[Records from a data collection]
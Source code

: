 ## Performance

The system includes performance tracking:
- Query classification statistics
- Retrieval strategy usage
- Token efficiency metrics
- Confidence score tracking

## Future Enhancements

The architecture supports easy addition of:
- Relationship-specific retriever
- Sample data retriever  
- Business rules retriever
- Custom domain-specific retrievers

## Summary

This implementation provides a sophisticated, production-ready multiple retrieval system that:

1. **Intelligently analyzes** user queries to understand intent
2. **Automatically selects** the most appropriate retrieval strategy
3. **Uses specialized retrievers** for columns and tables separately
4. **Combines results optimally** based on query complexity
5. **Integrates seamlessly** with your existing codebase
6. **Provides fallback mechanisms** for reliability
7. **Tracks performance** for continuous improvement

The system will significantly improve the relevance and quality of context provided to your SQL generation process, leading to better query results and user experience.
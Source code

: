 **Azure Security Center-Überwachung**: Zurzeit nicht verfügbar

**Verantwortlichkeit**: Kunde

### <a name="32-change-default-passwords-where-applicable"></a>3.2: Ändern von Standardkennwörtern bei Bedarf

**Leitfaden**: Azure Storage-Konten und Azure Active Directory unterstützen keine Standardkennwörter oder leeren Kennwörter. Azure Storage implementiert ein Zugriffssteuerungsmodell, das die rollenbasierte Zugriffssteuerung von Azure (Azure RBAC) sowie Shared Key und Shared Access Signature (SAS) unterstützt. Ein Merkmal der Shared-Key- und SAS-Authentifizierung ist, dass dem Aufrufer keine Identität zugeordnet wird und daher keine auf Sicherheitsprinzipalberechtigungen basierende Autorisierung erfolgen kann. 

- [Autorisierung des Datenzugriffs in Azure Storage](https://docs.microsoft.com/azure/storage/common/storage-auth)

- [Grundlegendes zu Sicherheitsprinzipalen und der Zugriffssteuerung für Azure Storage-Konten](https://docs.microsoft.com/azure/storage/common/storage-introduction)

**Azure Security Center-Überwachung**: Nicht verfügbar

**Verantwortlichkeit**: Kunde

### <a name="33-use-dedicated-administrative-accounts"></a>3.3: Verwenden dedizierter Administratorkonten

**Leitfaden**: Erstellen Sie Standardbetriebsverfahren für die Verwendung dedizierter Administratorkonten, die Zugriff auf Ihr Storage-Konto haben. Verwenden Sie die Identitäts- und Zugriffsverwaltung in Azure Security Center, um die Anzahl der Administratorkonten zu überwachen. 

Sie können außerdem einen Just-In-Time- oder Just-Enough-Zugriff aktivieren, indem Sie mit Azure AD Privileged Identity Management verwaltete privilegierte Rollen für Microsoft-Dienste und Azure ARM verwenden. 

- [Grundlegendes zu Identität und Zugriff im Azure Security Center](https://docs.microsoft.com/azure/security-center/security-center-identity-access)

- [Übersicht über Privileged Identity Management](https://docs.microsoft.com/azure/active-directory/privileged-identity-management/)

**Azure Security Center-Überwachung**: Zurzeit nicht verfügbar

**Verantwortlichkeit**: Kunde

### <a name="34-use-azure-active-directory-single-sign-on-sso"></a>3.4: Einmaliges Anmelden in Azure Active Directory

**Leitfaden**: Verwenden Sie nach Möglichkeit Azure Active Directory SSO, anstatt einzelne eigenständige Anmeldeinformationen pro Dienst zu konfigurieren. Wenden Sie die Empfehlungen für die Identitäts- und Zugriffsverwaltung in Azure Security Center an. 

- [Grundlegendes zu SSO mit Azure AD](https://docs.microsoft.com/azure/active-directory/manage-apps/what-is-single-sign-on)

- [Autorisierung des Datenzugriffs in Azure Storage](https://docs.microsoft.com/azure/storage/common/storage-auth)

WHAT IS EXPECTED: Each line of the data above containing the string "Zugriffsverwaltung" is to be copied.

PROBLEM SOLUTION:
**Leitfaden**: Erstellen Sie Standardbetriebsverfahren für die Verwendung dedizierter Administratorkonten, die Zugriff auf Ihr Storage-Konto haben. Verwenden Sie die Identitäts- und Zugriffsverwaltung in Azure Security Center, um die Anzahl der Administratorkonten zu überwachen. 
**Leitfaden**: Verwenden Sie nach Möglichkeit Azure Active Directory SSO, anstatt einzelne eigenständige Anmeldeinformationen pro Dienst zu konfigurieren. Wenden Sie die Empfehlungen für die Identitäts- und Zugriffsverwaltung in Azure Security Center an. 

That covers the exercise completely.